About this exercise »
Show every line from the entries that follow which holds the word "Development".

++++++++

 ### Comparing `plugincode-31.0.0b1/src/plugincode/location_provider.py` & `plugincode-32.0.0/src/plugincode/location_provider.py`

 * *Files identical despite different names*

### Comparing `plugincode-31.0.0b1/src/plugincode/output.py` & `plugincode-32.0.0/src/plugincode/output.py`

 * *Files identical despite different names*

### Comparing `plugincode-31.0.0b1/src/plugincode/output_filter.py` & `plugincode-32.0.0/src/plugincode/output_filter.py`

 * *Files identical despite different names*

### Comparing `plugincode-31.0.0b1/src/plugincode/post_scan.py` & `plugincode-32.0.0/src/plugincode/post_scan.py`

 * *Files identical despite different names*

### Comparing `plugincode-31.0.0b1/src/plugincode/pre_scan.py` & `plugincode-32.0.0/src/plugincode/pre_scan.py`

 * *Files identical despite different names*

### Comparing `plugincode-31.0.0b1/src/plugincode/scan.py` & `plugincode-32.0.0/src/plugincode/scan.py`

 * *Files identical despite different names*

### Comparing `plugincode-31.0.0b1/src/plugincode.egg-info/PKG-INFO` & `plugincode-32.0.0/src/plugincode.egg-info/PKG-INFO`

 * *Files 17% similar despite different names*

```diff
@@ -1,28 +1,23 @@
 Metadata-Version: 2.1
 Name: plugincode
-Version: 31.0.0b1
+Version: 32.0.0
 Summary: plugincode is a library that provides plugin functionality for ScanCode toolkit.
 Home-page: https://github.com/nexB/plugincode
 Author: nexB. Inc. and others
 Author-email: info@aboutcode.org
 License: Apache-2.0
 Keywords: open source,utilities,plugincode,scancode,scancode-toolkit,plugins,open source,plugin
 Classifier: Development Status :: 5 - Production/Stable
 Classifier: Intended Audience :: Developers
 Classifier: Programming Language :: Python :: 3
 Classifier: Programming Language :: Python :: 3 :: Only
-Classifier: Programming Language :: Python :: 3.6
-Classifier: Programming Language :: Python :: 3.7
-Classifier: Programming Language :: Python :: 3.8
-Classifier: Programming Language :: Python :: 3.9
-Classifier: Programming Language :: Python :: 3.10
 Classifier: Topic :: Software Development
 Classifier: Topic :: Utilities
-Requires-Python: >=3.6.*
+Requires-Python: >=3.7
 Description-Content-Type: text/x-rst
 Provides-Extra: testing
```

++++++++

Task result »
 Classifier: Development Status :: 5 - Production/Stable
 Classifier: Topic :: Software Development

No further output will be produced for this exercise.